On a recent excursion my dreams were filled with parachutes. Do you recall elementary school games involving the parachute? Everyone gathered grasping the edges…small, brisk motions to create ripples…big, soft billows…finally, arms fully extended up and behind…sitting on the edge inside the parachute. The bubble is suddenly filled with giggles, bursts of smiles and frantic waving between friends who share the wonder and enchanted moment of unbridled joy.
I wondered what such dreams meant. I discovered parachutes signify being surrounded by a protective force and a sense of security. While I am alone and isolated on my photographic expeditions, I do in fact feel completely secure. I know that the inspiration and energy that comes through having no distractions and intentionally seeking a greater connection with my Center keeps me safe and protected.

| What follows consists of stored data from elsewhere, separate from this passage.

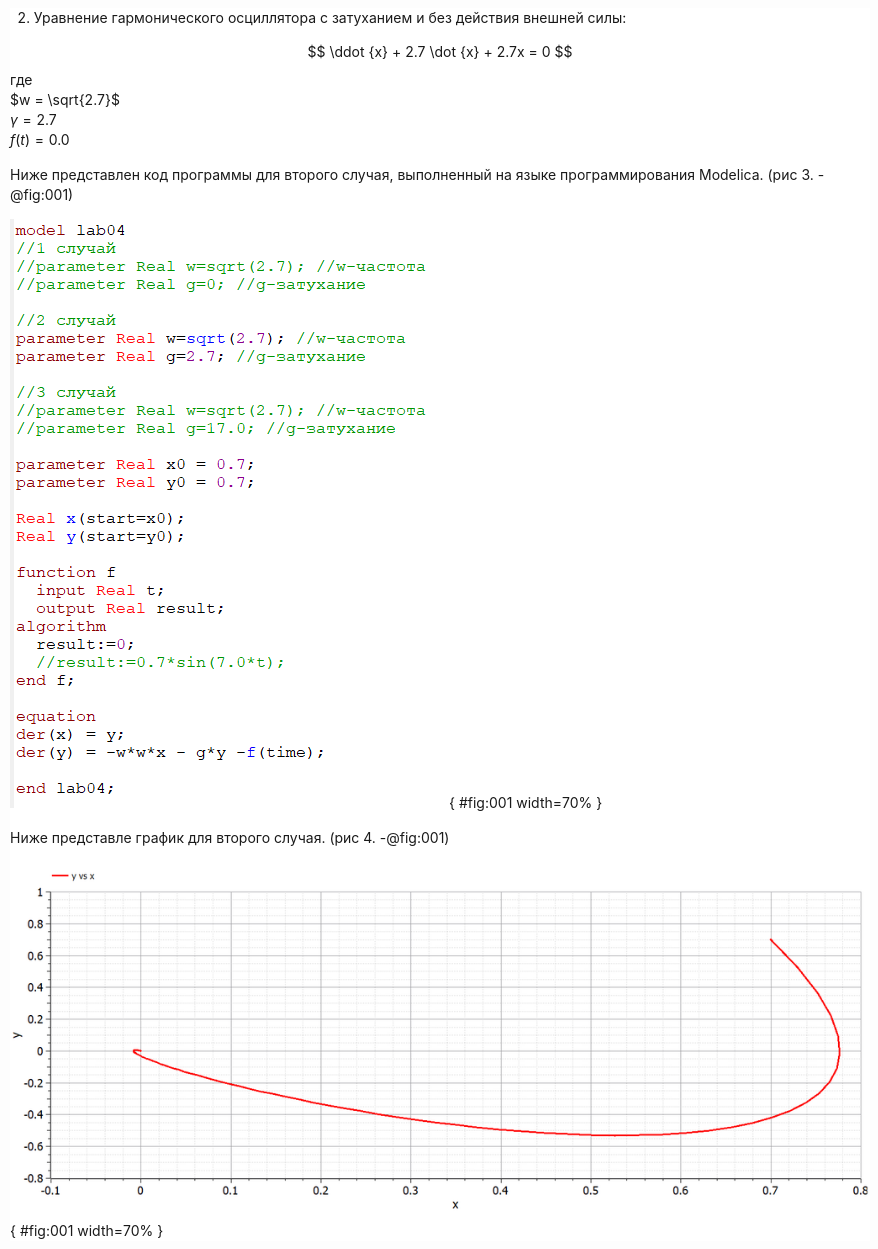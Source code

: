 2. Уравнение гармонического осциллятора с затуханием и без действия внешней силы:  

$$ \ddot {x} + 2.7 \dot {x} + 2.7x = 0 $$
где  
$w = \sqrt{2.7}$  
$\gamma = 2.7$  
$f(t) = 0.0$  

Ниже представлен код программы для второго случая, выполненный на языке программирования Modelica. (рис 3. -@fig:001)  

![Код программы для второго случая](image/3.png){ #fig:001 width=70% }  

Ниже представле график для второго случая. (рис 4. -@fig:001)  

![График для второго случая](image/4.png){ #fig:001 width=70% }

However, this series of images was to be created outside of my standard process. My mind was consumed with the fact that there was an itinerary, others joining me on my journey, and mostly I was certain the arid desert and vast landscape of New Mexico and Arizona would not align with my desire to focus on abstract imagery. Would I ever find anything interesting to my eye? I was not excited at the photographic prospects, I felt uncertain I would produce work worthy of exhibition. My heart was filled with so much insecurity and dread at the proposition that before the trip I considered not taking my camera.
Then there were the dreams; Dreams of the billowing parachute, the sense of excitement and sheer pleasure of simply participating, no matter the outcome. The joy truly is in the journey. I let the parachute become my security…I let go of what I thought I wanted…and instead created postcard images of the beauty, emotion and experiences I wanted to share with you.